The five agents across three studies have varying levels of social embodiment, including their form factor, movement, personality, and the design of the interactions being more transactional or more relational (Payr, 2013). For example, Jibo as a social robot had the highest degree of social embodiment including its attentive social-emotional cues and interpersonal delivery of interactions. Google Home, Amazon Echo, Amazon Echo Show, and Amazon Echo Spot were more focused on their transactional functionalities that opt for simpler designs with fewer social-emotional cues. Cho et al., 2019 emphasizes that users expect to have emotional exchanges and build relationships with VUIs. Our study results also show that users engaged with VUIs through affective, social cues and trust, and more so with an agent with higher social embodiment. Such engagement may lead users to form an emotional bond with the agent (Forlizzi and Battarbee, 2004). Bickmore and Cassell (2005) emphasize the importance of mimicking face-to-face conversations and interactions with embodied conversational agents. Non-verbal social cues such as facial expressions, head movement and posture shifts can all impact a perceptions of collaborativeness and cooperativeness of agents (Cassell, 2000; Breazeal, 2004).

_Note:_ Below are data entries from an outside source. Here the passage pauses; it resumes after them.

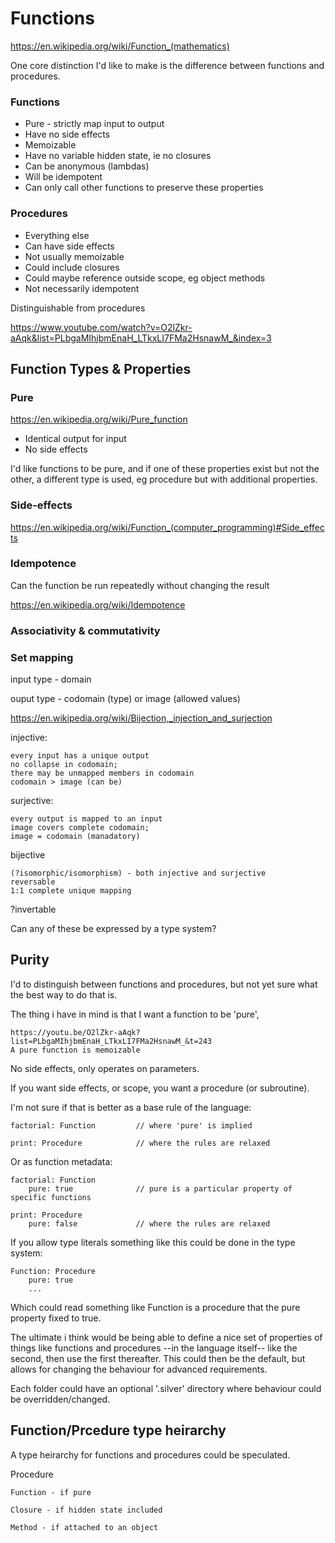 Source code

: Functions
=========

https://en.wikipedia.org/wiki/Function_(mathematics)


One core distinction I'd like to make is the difference between functions and procedures.

### Functions

* Pure - strictly map input to output
* Have no side effects
* Memoizable
* Have no variable hidden state, ie no closures
* Can be anonymous (lambdas)
* Will be idempotent
* Can only call other functions to preserve these properties


### Procedures

* Everything else
* Can have side effects
* Not usually memoizable
* Could include closures
* Could maybe reference outside scope, eg object methods
* Not necessarily idempotent

Distinguishable from procedures


https://www.youtube.com/watch?v=O2lZkr-aAqk&list=PLbgaMIhjbmEnaH_LTkxLI7FMa2HsnawM_&index=3





Function Types & Properties
---------------------------

### Pure

https://en.wikipedia.org/wiki/Pure_function
* Identical output for input
* No side effects

I'd like functions to be pure, and if one of these properties exist but not the other, a different type is used, eg procedure but with additional properties.



### Side-effects
https://en.wikipedia.org/wiki/Function_(computer_programming)#Side_effects


### Idempotence

Can the function be run repeatedly without changing the result

https://en.wikipedia.org/wiki/Idempotence



### Associativity & commutativity


### Set mapping

input type - domain

ouput type - codomain (type) or image (allowed values)

https://en.wikipedia.org/wiki/Bijection,_injection_and_surjection


injective:

	every input has a unique output
	no collapse in codomain;
	there may be unmapped members in codomain
	codomain > image (can be)

surjective:

	every output is mapped to an input
	image covers complete codomain;
	image = codomain (manadatory)

bijective

	(?isomorphic/isomorphism) - both injective and surjective
	reversable
	1:1 complete unique mapping



?invertable

Can any of these be expressed by a type system?



Purity
------

I'd to distinguish between functions and procedures, but not yet sure what the best way to do that is.



The thing i have in mind is that I want a function to be 'pure',

	https://youtu.be/O2lZkr-aAqk?list=PLbgaMIhjbmEnaH_LTkxLI7FMa2HsnawM_&t=243
	A pure function is memoizable



No side effects, only operates on parameters.

If you want side effects, or scope, you want a procedure (or subroutine).


I'm not sure if that is better as a base rule of the language:

	factorial: Function			// where 'pure' is implied

	print: Procedure			// where the rules are relaxed


Or as function metadata:

	factorial: Function
		pure: true				// pure is a particular property of specific functions

	print: Procedure
		pure: false				// where the rules are relaxed


If you allow type literals something like this could be done in the type system:

	Function: Procedure
		pure: true
		...

Which could read something like Function is a procedure that the pure property fixed to true.



The ultimate i think would be being able to define a nice set of properties of things like functions and procedures --in the language itself-- like the second, then use the first thereafter.
This could then be the default, but allows for changing the behaviour for advanced requirements.

Each folder could have an optional '.silver' directory where behaviour could be overridden/changed.




Function/Prcedure type heirarchy
--------------------------------

A type heirarchy for functions and procedures could be speculated.


Procedure

	Function - if pure

	Closure - if hidden state included

	Method - if attached to an object







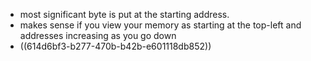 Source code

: - most significant byte is put at the starting address.
- makes sense if you view your memory as starting at the top-left and addresses increasing as you go down
- ((614d6bf3-b277-470b-b42b-e601118db852))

In contrast to the other VUI agents with mechanical movement (Amazon Echo Spot with a flag) or no movement (Amazon Echo, Amazon Echo Show, and Google Home), Jibo engages users through a repertoire of interpersonal movements and socio-emotive cues such as turning to look at people when they wave or say “Hey Jibo,” using expressive motions to convey emotional sentiments during speech, and using postural shifts at natural pauses in speech. These emotively expressive and attentive cues could have encouraged participants to form a stronger and deeper emotional bond with Jibo even during first encounters, promoting more interpersonal interactions, companionship, and emotional engagement (Forlizzi and Battarbee, 2004).

Specifically, in Study 3, two of the VUIs had a combination of movement (Jibo had socially mediated movement and Alexa had a mechanical flag) and attention indicating features (Jibo had gaze and movement and Alexa had a mechanical flag) that may have promoted reciprocal behaviors from the participants. While we designed Alexa with a rotating flag as an additional interaction cue that could signal attentiveness and promote reciprocal behaviors, the result showed that Alexa and Computer were not significantly different from one another with regards to reciprocal behaviors. This finding may suggest that a repetitive, less socially embodied movement is no more beneficial than a light ring indicator that both Alexa and Computer possessed.

5.2 Voice User Interface Perception and Small Group Interaction

Social-emotional cues and embodiment, along with interpersonal movements, draw users into interacting with VUIs and enhancing user perceptions of personalities, trust, competence, companionship and emotional engagement (Cassell, 2000; Forlizzi and Battarbee, 2004). Consistent through the three studies, across all categories of user experience, Jibo with higher levels of social embodiment was rated significantly higher than the other VUI agents that had lower levels of social embodiment (Amazon Echo, Amazon Echo Show, Amazon Echo Spot, and Google Home). Deeper analysis revealed that participants perceived Jibo’s personality as the most outgoing, sympathetic, and wanting to share thoughts and engage with the users. The robot’s social embodiment could have promoted trust and credibility in its engagement with users by enhancing transparency to understand the robot’s internal state (Kidd and Breazeal, 2005; Tapus et al., 2007; Cho et al., 2019). While Jibo’s personality was perceived as most outgoing, sympathetic, and wanting to share thoughts and engage with users in all studies, there were some differences between Alexa’s and Computer’s perceived personalities in Study 3. In this study iteration, Alexa (with the mechanical rotating flag) and Computer were perceived differently in terms of their personalities, even though it was the same agent (Alexa) and only the embodiment and wake word were different. Combined the different embodiments and names created varying levels of social embodiment with Alexa having a higher social embodiment than Computer. Alexa was perceived significantly more outgoing, engaging, inquisitive about the user, and opinionated than Computer. Computer was perceived significantly quieter and into itself. Similar trends were seen with perceived trust, competence, companionship, and emotional engagement with Alexa perceived higher than Computer. These results further suggest that embodiment has an effect on trust and credibility (Kidd and Breazeal, 2005; Tapus et al., 2007).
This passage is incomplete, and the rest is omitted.